早在20世纪80年代就有文献报道, 特定的电磁波能够明显提升藻类的叶绿素含量, 提高光合放氧速率, 促进藻体生长, 增加藻体生物产量(杨大旗等, 1988).王海英等(2005)在研究电磁场对小球藻生理特性的影响及对其机理分析时发现, 稳恒电磁场对小球藻的生长在低强度处理时具有刺激作用, 高强度时则呈现抑制效应.也有研究表明, 电磁波能够抑制藻类的生长, 如微波对藻细胞具有较强的灭杀效果(朱承彬, 2013).电磁环境与水生态环境安全之间可能存在某种必然的关联性值得研究探索.

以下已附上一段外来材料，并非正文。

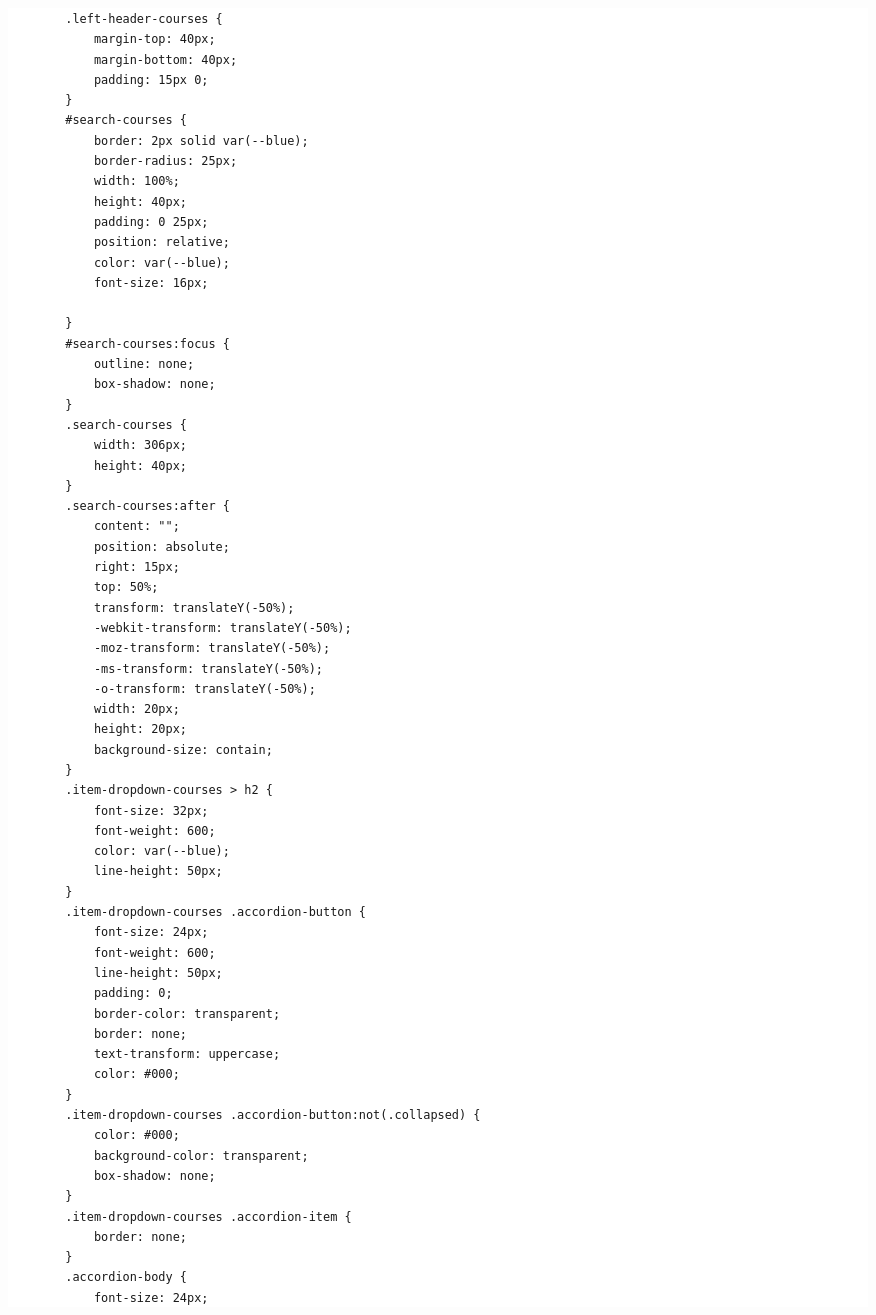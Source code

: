             .left-header-courses {
                margin-top: 40px;
                margin-bottom: 40px;
                padding: 15px 0;
            }
            #search-courses {
                border: 2px solid var(--blue);
                border-radius: 25px;
                width: 100%;
                height: 40px;
                padding: 0 25px;
                position: relative;
                color: var(--blue);
                font-size: 16px;
                
            }
            #search-courses:focus {
                outline: none;
                box-shadow: none;
            }
            .search-courses {
                width: 306px;
                height: 40px;
            }
            .search-courses:after {
                content: "";
                position: absolute;
                right: 15px;
                top: 50%;
                transform: translateY(-50%);
                -webkit-transform: translateY(-50%);
                -moz-transform: translateY(-50%);
                -ms-transform: translateY(-50%);
                -o-transform: translateY(-50%);
                width: 20px;
                height: 20px;
                background-size: contain;
            }
            .item-dropdown-courses > h2 {
                font-size: 32px;
                font-weight: 600;
                color: var(--blue);
                line-height: 50px;
            }
            .item-dropdown-courses .accordion-button {
                font-size: 24px;
                font-weight: 600;
                line-height: 50px;
                padding: 0;
                border-color: transparent;
                border: none;
                text-transform: uppercase;
                color: #000;
            }
            .item-dropdown-courses .accordion-button:not(.collapsed) {
                color: #000;
                background-color: transparent;
                box-shadow: none;
            }
            .item-dropdown-courses .accordion-item {
                border: none;
            }
            .accordion-body {
                font-size: 24px;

随着我国城镇化进程的不断推进, 高速铁路急速发展, 移动通信基站迅速扩建, 高压输电线路遍布南北, 这些基础设施的扩建很可能对其途经的湖泊、河流、海洋等各种水体带来影响.我国由于水体富营养化带来的藻类水华现象日趋频繁, 大规模的水华和赤潮给生态系统造成了严重灾害.在环境条件适宜时复杂电磁环境是否对蓝藻水华的发生产生作用值得重点关注.

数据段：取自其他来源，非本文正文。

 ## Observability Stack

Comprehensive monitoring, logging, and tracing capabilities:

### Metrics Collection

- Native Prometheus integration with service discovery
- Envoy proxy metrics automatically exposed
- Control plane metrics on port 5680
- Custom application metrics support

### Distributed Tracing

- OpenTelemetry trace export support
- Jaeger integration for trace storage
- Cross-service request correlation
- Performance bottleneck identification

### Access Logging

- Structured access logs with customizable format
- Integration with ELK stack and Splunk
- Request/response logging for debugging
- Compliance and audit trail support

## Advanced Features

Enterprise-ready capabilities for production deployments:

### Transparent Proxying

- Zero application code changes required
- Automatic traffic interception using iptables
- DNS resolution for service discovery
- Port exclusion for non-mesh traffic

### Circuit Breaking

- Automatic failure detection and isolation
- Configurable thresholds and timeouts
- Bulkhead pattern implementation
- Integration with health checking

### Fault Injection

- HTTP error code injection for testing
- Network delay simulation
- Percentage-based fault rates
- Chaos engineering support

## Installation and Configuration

铜绿微囊藻(Microcystis aeruginosa)属于蓝藻门色球藻科微囊藻属, 是许多湖泊形成水华的优势种群, 在环境中占有重要的生态位, 是环境敏感度较高的常用实验藻种.铜绿微囊藻在适宜条件下可以大量增殖并上升到水面, 形成水华, 产生微囊藻毒素.该毒素有多器官毒性、遗传性和致癌性(Chen et al., 2005), 能够引发严重的生物安全危害.

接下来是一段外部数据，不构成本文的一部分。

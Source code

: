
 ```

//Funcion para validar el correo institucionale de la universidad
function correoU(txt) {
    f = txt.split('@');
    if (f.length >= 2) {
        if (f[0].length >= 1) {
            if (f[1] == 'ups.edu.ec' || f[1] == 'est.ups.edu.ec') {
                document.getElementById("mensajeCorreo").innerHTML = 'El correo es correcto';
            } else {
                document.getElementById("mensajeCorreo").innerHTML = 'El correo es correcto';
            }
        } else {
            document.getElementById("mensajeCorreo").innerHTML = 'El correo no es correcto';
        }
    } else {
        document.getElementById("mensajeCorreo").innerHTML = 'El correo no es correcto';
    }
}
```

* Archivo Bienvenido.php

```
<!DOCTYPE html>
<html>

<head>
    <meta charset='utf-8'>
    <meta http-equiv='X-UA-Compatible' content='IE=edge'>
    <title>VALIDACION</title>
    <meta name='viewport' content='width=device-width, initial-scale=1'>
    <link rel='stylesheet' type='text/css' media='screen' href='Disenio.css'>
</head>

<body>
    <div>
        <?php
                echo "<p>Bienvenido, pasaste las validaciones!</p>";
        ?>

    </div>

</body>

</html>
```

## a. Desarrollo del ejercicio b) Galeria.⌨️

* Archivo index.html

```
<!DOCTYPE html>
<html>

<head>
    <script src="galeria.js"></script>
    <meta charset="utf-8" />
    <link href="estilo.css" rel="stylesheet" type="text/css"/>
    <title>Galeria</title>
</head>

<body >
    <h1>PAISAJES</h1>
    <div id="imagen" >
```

本研究以铜绿微囊藻为对象, 研究与人们日常生活密切相关的3种典型电磁环境(移动电话使用的典型频率1.8GHz射频电磁辐射(RF-EMF)、工业生产、高压输电线及日常生活居家用电产生的50Hz极低频电磁场(ELF-EMF)、高压输电线路所产生的交变电场(AEF))对铜绿微囊藻细胞氧化应激(超氧化物歧化酶(SOD)、丙二醛(MDA))及光合固碳酶(核酮糖-1, 5-二磷酸羧化酶/加氧酶(Rubisco)、果糖-1, 6-二磷酸醛缩酶(FBA))的作用, 以探究电磁环境暴露对铜绿微囊藻生理状况的影响, 并初步揭示复杂电磁环境与水生态环境的关联性.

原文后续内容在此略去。